A Nigerian identified as Kaosarat Okunade, has told her sexual harassment story of how she was nearly raped in Iraq.
The woman who was trafficked to Iraq, says male residents in two of the houses she worked in tried to rape her.
Okunade, who was 19 when she left Nigeria, told SaharaReporters that her mother paid N250,000 to an agent to facilitate her trip, contrary to the usual practice of the agency or the household in need of an African maid paying for the travel.
Okunade said her maternal uncle received the money from her mother and sent it to other agents along the trafficking chain.
According to her, she was told by the agent that she would be going to Dubai.
When her travelling document came out, it was Baghdad, the Iraqi capital.
Okunade said she had never heard of the country before she embarked on the trip.
“I worked in like four houses in Iraq,” she said. “They want to rape someone. They wanted to be touching my breasts; the work was too much; that is why I had to come back.”
Okunade said she worked in two houses on the first eight days of her arrival.
“I worked in one house for three days. I worked in the second house for five days,” she recalled. “In the first house, the woman just gave birth, and I didn’t know how to take care of a baby.

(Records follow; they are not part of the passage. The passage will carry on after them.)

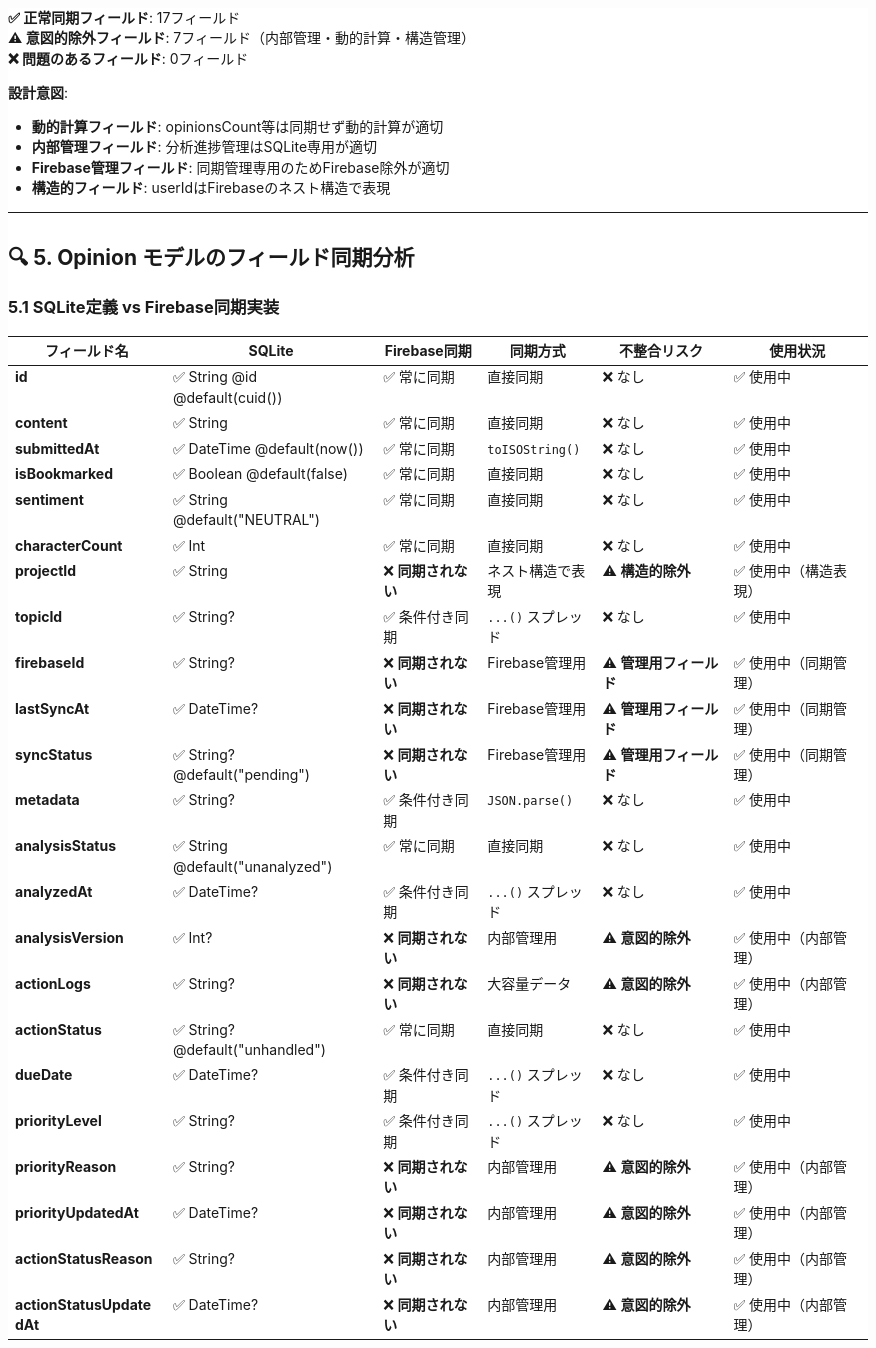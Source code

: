 **✅ 正常同期フィールド**: 17フィールド  
**⚠️ 意図的除外フィールド**: 7フィールド（内部管理・動的計算・構造管理）  
**❌ 問題のあるフィールド**: 0フィールド

**設計意図**:
- **動的計算フィールド**: opinionsCount等は同期せず動的計算が適切
- **内部管理フィールド**: 分析進捗管理はSQLite専用が適切
- **Firebase管理フィールド**: 同期管理専用のためFirebase除外が適切
- **構造的フィールド**: userIdはFirebaseのネスト構造で表現

---

## 🔍 5. Opinion モデルのフィールド同期分析

### 5.1 SQLite定義 vs Firebase同期実装

| フィールド名 | SQLite | Firebase同期 | 同期方式 | 不整合リスク | 使用状況 |
|-------------|--------|-------------|----------|-------------|----------|
| **id** | ✅ String @id @default(cuid()) | ✅ 常に同期 | 直接同期 | ❌ なし | ✅ 使用中 |
| **content** | ✅ String | ✅ 常に同期 | 直接同期 | ❌ なし | ✅ 使用中 |
| **submittedAt** | ✅ DateTime @default(now()) | ✅ 常に同期 | `toISOString()` | ❌ なし | ✅ 使用中 |
| **isBookmarked** | ✅ Boolean @default(false) | ✅ 常に同期 | 直接同期 | ❌ なし | ✅ 使用中 |
| **sentiment** | ✅ String @default("NEUTRAL") | ✅ 常に同期 | 直接同期 | ❌ なし | ✅ 使用中 |
| **characterCount** | ✅ Int | ✅ 常に同期 | 直接同期 | ❌ なし | ✅ 使用中 |
| **projectId** | ✅ String | ❌ **同期されない** | ネスト構造で表現 | ⚠️ **構造的除外** | ✅ 使用中（構造表現） |
| **topicId** | ✅ String? | ✅ 条件付き同期 | `...()` スプレッド | ❌ なし | ✅ 使用中 |
| **firebaseId** | ✅ String? | ❌ **同期されない** | Firebase管理用 | ⚠️ **管理用フィールド** | ✅ 使用中（同期管理） |
| **lastSyncAt** | ✅ DateTime? | ❌ **同期されない** | Firebase管理用 | ⚠️ **管理用フィールド** | ✅ 使用中（同期管理） |
| **syncStatus** | ✅ String? @default("pending") | ❌ **同期されない** | Firebase管理用 | ⚠️ **管理用フィールド** | ✅ 使用中（同期管理） |
| **metadata** | ✅ String? | ✅ 条件付き同期 | `JSON.parse()` | ❌ なし | ✅ 使用中 |
| **analysisStatus** | ✅ String @default("unanalyzed") | ✅ 常に同期 | 直接同期 | ❌ なし | ✅ 使用中 |
| **analyzedAt** | ✅ DateTime? | ✅ 条件付き同期 | `...()` スプレッド | ❌ なし | ✅ 使用中 |
| **analysisVersion** | ✅ Int? | ❌ **同期されない** | 内部管理用 | ⚠️ **意図的除外** | ✅ 使用中（内部管理） |
| **actionLogs** | ✅ String? | ❌ **同期されない** | 大容量データ | ⚠️ **意図的除外** | ✅ 使用中（内部管理） |
| **actionStatus** | ✅ String? @default("unhandled") | ✅ 常に同期 | 直接同期 | ❌ なし | ✅ 使用中 |
| **dueDate** | ✅ DateTime? | ✅ 条件付き同期 | `...()` スプレッド | ❌ なし | ✅ 使用中 |
| **priorityLevel** | ✅ String? | ✅ 条件付き同期 | `...()` スプレッド | ❌ なし | ✅ 使用中 |
| **priorityReason** | ✅ String? | ❌ **同期されない** | 内部管理用 | ⚠️ **意図的除外** | ✅ 使用中（内部管理） |
| **priorityUpdatedAt** | ✅ DateTime? | ❌ **同期されない** | 内部管理用 | ⚠️ **意図的除外** | ✅ 使用中（内部管理） |
| **actionStatusReason** | ✅ String? | ❌ **同期されない** | 内部管理用 | ⚠️ **意図的除外** | ✅ 使用中（内部管理） |
| **actionStatusUpdatedAt** | ✅ DateTime? | ❌ **同期されない** | 内部管理用 | ⚠️ **意図的除外** | ✅ 使用中（内部管理） |
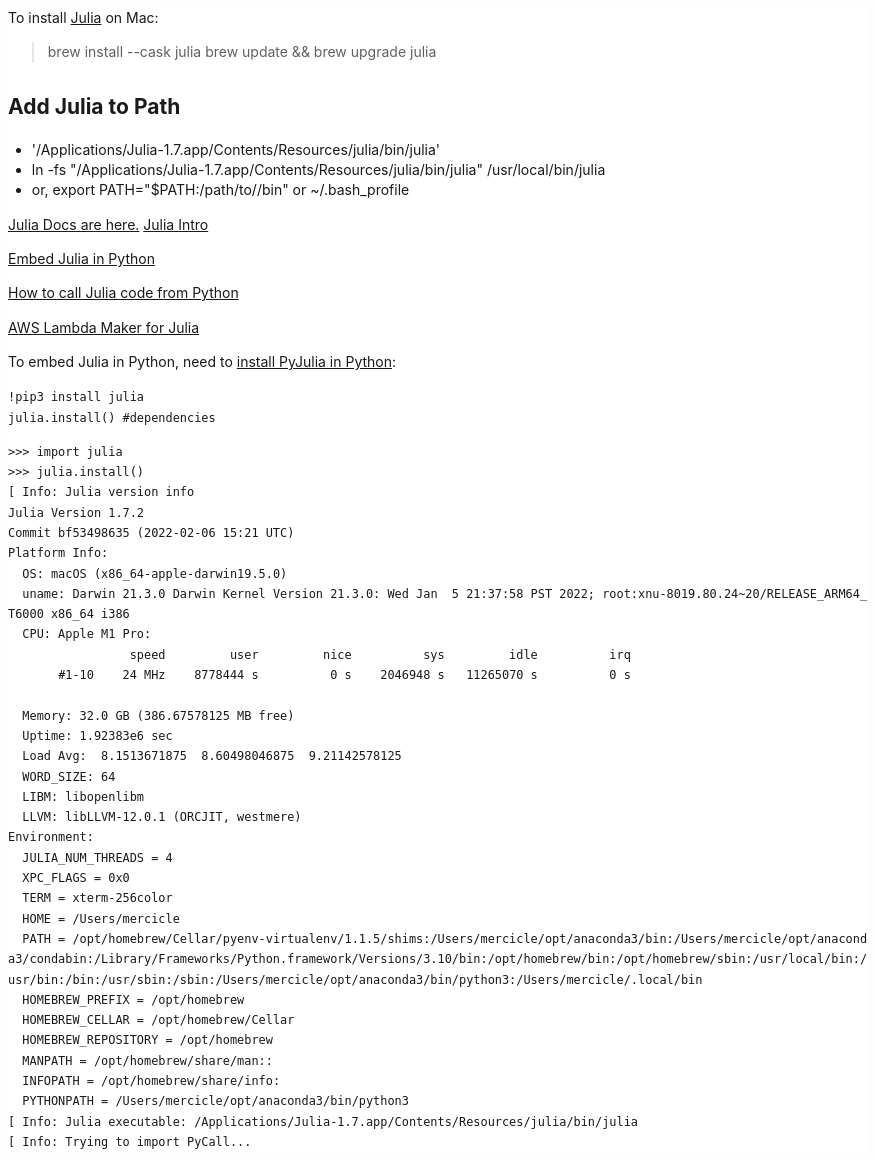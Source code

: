 To install [Julia](https://julialang.org/) on Mac:

> brew install --cask julia
> brew update && brew upgrade julia

## Add Julia to Path
- '/Applications/Julia-1.7.app/Contents/Resources/julia/bin/julia'
- ln -fs "/Applications/Julia-1.7.app/Contents/Resources/julia/bin/julia" /usr/local/bin/julia
- or, export PATH="$PATH:/path/to/<Julia directory>/bin" or ~/.bash_profile

[Julia Docs are here.](https://docs.julialang.org/en/v1/)
[Julia Intro](https://syl1.gitbook.io/julia-language-a-concise-tutorial/language-core/getting-started)

[Embed Julia in Python](https://towardsdatascience.com/how-to-embed-your-julia-code-into-python-to-speed-up-performance-e3ff0a94b6e)

[How to call Julia code from Python
](https://blog.esciencecenter.nl/how-to-call-julia-code-from-python-8589a56a98f2)

[AWS Lambda Maker for Julia](https://juliahub.com/ui/Packages/LambdaMaker/oGeH6/0.1.0)

To embed Julia in Python, need to [install PyJulia in Python](https://pyjulia.readthedocs.io/en/latest/installation.html#step-2-install-pyjulia):

```
!pip3 install julia
julia.install() #dependencies
```

```
>>> import julia
>>> julia.install()
[ Info: Julia version info
Julia Version 1.7.2
Commit bf53498635 (2022-02-06 15:21 UTC)
Platform Info:
  OS: macOS (x86_64-apple-darwin19.5.0)
  uname: Darwin 21.3.0 Darwin Kernel Version 21.3.0: Wed Jan  5 21:37:58 PST 2022; root:xnu-8019.80.24~20/RELEASE_ARM64_T6000 x86_64 i386
  CPU: Apple M1 Pro:
                 speed         user         nice          sys         idle          irq
       #1-10    24 MHz    8778444 s          0 s    2046948 s   11265070 s          0 s

  Memory: 32.0 GB (386.67578125 MB free)
  Uptime: 1.92383e6 sec
  Load Avg:  8.1513671875  8.60498046875  9.21142578125
  WORD_SIZE: 64
  LIBM: libopenlibm
  LLVM: libLLVM-12.0.1 (ORCJIT, westmere)
Environment:
  JULIA_NUM_THREADS = 4
  XPC_FLAGS = 0x0
  TERM = xterm-256color
  HOME = /Users/mercicle
  PATH = /opt/homebrew/Cellar/pyenv-virtualenv/1.1.5/shims:/Users/mercicle/opt/anaconda3/bin:/Users/mercicle/opt/anaconda3/condabin:/Library/Frameworks/Python.framework/Versions/3.10/bin:/opt/homebrew/bin:/opt/homebrew/sbin:/usr/local/bin:/usr/bin:/bin:/usr/sbin:/sbin:/Users/mercicle/opt/anaconda3/bin/python3:/Users/mercicle/.local/bin
  HOMEBREW_PREFIX = /opt/homebrew
  HOMEBREW_CELLAR = /opt/homebrew/Cellar
  HOMEBREW_REPOSITORY = /opt/homebrew
  MANPATH = /opt/homebrew/share/man::
  INFOPATH = /opt/homebrew/share/info:
  PYTHONPATH = /Users/mercicle/opt/anaconda3/bin/python3
[ Info: Julia executable: /Applications/Julia-1.7.app/Contents/Resources/julia/bin/julia
[ Info: Trying to import PyCall...
```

“In the second house, I shouted at the son; he was trying to bring down the television. The Madame decided that she didn’t want me.”
Nigeria does not have any diplomatic representation in Iraq, so Okunade decided to return to Nigeria after enduring working in a third house, where she said sexual passes were made at her.
Okunade said she ran to the police, who returned her to the job placement office.
“I stayed in the office for three months. They beat me and broke my phone. It was the $300 I made from the first house where I worked that I used to eat,” she said.
In the fourth house where she worked as a maid, she said she endured molestation.
“I had to record the Madame’s son trying to rape me for him to leave me alone,” Okunade said. “When I told them I was too tired to work, and I wanted to go home, they beat me and seized my phone.”
She eventually established a connection with Hopes Haven Foundation, an NGO that tracks and rescues trafficked women.
Okunade said all the money she had earned in the last three months of work was used to pay for her return ticket to Nigeria.
“I came back with nothing,” she said. The N250,000 I paid my mother’s brother, we borrowed it. My mom is sick, and there’s no money, I did not give her anything.”
The 20-year old who spent eight months in Iraq said she did not complete her secondary school education.
She said she traded second-hand clothes before her ill-fated search for a better life in Iraq.
According to Hopes Haven, there are 12 more women on their database in Iraq.
The foundation estimated that there could be many more as traffickers have been placing adverts for work in Baghdad and there are persons who search for vulnerable victims to take the bait.